(Beginning of Source records)

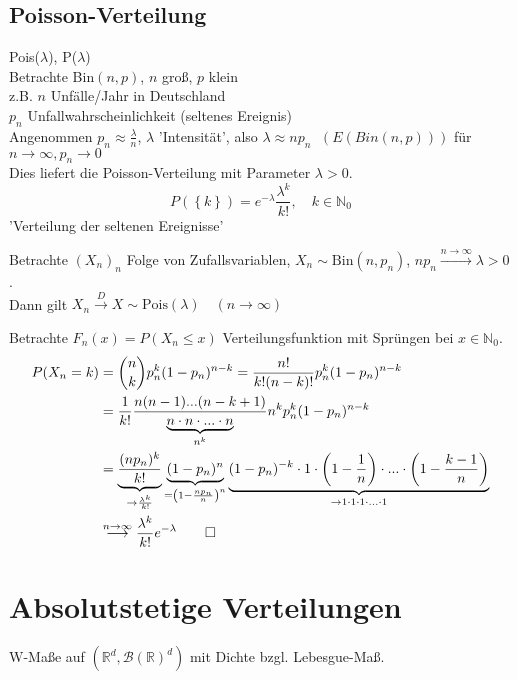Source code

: \documentclass[a4paper,openany]{book}
\theoremstyle{mytheoremstyle}
\theoremstyle{mytheoremstyle2}
\newtheorem*{cbew}{Beweis}
\newenvironment{bew}[1][]{%
  \ifthenelse{\boolean{showbew}}{%
    \begin{cbew}[#1]%
  }{%
    \expandafter\comment%
  }%
}{%
  \ifthenelse{\boolean{showbew}}{%
    \end{cbew}%
  }{%
    \expandafter\endcomment%
  }%
}
\begin{document}
\subsection{Poisson-Verteilung} Pois($\lambda $), P($\lambda $)\\
Betrachte Bin$(n,p)$, $n$ groß, $p$ klein \\
z.B. $n$ Unfälle/Jahr in Deutschland \\
$p_n$ Unfallwahrscheinlichkeit (seltenes Ereignis) \\
Angenommen $p_n\approx \frac{\lambda }{n}$, $\lambda $ 'Intensität', also $\lambda \approx np_n$ $\;(E(Bin(n,p)))$ für 
$n \to \infty, p_n \to 0$ \\
Dies liefert die Poisson-Verteilung mit Parameter $\lambda >0$.
\[
  P(\left\{k\right\})=e^{-\lambda }\frac{\lambda ^k}{k!}, \quad k \in \mathbb{N}_0
\]
'Verteilung der seltenen Ereignisse'
\begin{theo}{1.1}{}
  Betrachte $(X_n)_n$ Folge von Zufallsvariablen, $X_n \sim \text{Bin}(n,p_n)$, $np_n \overset{n\to\infty}\to \lambda >0$.\\
  Dann gilt $X_n \overset{D}\to X\sim \text{Pois}(\lambda ) \quad(n\to\infty)$   
\end{theo}
\begin{bew}[]
  Betrachte $F_n(x)=P(X_n \leq x)$ Verteilungsfunktion mit Sprüngen bei $x \in \mathbb{N}_0$.
  \begin{align*}
    P(X_n=k)&=\binom{n}{k}p_n^k(1-p_n)^{n-k}=\frac{n!}{k!(n-k)!}p_n^k(1-p_n)^{n-k}\\
            &=\frac{1}{k!} \frac{n(n-1)...(n-k+1)}{\underbrace{n \cdot n \cdot ...\cdot n}_{n^k \text{}}}n^kp_n^k(1-p_n)^{n-k}\\
            &=\underbrace{\frac{(np_n)^k}{k!}}_{\to\frac{\lambda ^k}{k!} \text{}}\underbrace{(1-p_n)^n}_{=\left(1-\frac{np_n}{n}\right)^n }\underbrace{(1-p_n)^{-k}\cdot 1 \cdot \left(1-\frac{1}{n}\right)\cdot ... \cdot \left(1-\frac{k-1}{n}\right)}_{\to1 \cdot 1 \cdot 1 \cdot ... \cdot 1 \text{}}\\
            &\overset{n\to\infty\text{}}\longrightarrow \frac{\lambda ^k}{k!}e^{-\lambda }\qed
  \end{align*}
\end{bew}
\section{Absolutstetige Verteilungen}
W-Maße auf $(\mathbb{R}^d,\mathcal{B}(\mathbb{R})^d)$ mit Dichte bzgl. Lebesgue-Maß. \\
\end{document}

(End of Source records)

Task instructions
The answer must be an exact restatement of all the records, with no pictures included.

Answer space
Source code

: \documentclass[a4paper,openany]{book}
\theoremstyle{mytheoremstyle}
\theoremstyle{mytheoremstyle2}
\newtheorem*{cbew}{Beweis}
\newenvironment{bew}[1][]{%
  \ifthenelse{\boolean{showbew}}{%
    \begin{cbew}[#1]%
  }{%
    \expandafter\comment%
  }%
}{%
  \ifthenelse{\boolean{showbew}}{%
    \end{cbew}%
  }{%
    \expandafter\endcomment%
  }%
}
\begin{document}
\subsection{Poisson-Verteilung} Pois($\lambda $), P($\lambda $)\\
Betrachte Bin$(n,p)$, $n$ groß, $p$ klein \\
z.B. $n$ Unfälle/Jahr in Deutschland \\
$p_n$ Unfallwahrscheinlichkeit (seltenes Ereignis) \\
Angenommen $p_n\approx \frac{\lambda }{n}$, $\lambda $ 'Intensität', also $\lambda \approx np_n$ $\;(E(Bin(n,p)))$ für 
$n \to \infty, p_n \to 0$ \\
Dies liefert die Poisson-Verteilung mit Parameter $\lambda >0$.
\[
  P(\left\{k\right\})=e^{-\lambda }\frac{\lambda ^k}{k!}, \quad k \in \mathbb{N}_0
\]
'Verteilung der seltenen Ereignisse'
\begin{theo}{1.1}{}
  Betrachte $(X_n)_n$ Folge von Zufallsvariablen, $X_n \sim \text{Bin}(n,p_n)$, $np_n \overset{n\to\infty}\to \lambda >0$.\\
  Dann gilt $X_n \overset{D}\to X\sim \text{Pois}(\lambda ) \quad(n\to\infty)$   
\end{theo}
\begin{bew}[]
  Betrachte $F_n(x)=P(X_n \leq x)$ Verteilungsfunktion mit Sprüngen bei $x \in \mathbb{N}_0$.
  \begin{align*}
    P(X_n=k)&=\binom{n}{k}p_n^k(1-p_n)^{n-k}=\frac{n!}{k!(n-k)!}p_n^k(1-p_n)^{n-k}\\
            &=\frac{1}{k!} \frac{n(n-1)...(n-k+1)}{\underbrace{n \cdot n \cdot ...\cdot n}_{n^k \text{}}}n^kp_n^k(1-p_n)^{n-k}\\
            &=\underbrace{\frac{(np_n)^k}{k!}}_{\to\frac{\lambda ^k}{k!} \text{}}\underbrace{(1-p_n)^n}_{=\left(1-\frac{np_n}{n}\right)^n }\underbrace{(1-p_n)^{-k}\cdot 1 \cdot \left(1-\frac{1}{n}\right)\cdot ... \cdot \left(1-\frac{k-1}{n}\right)}_{\to1 \cdot 1 \cdot 1 \cdot ... \cdot 1 \text{}}\\
            &\overset{n\to\infty\text{}}\longrightarrow \frac{\lambda ^k}{k!}e^{-\lambda }\qed
  \end{align*}
\end{bew}
\section{Absolutstetige Verteilungen}
W-Maße auf $(\mathbb{R}^d,\mathcal{B}(\mathbb{R})^d)$ mit Dichte bzgl. Lebesgue-Maß. \\
\end{document}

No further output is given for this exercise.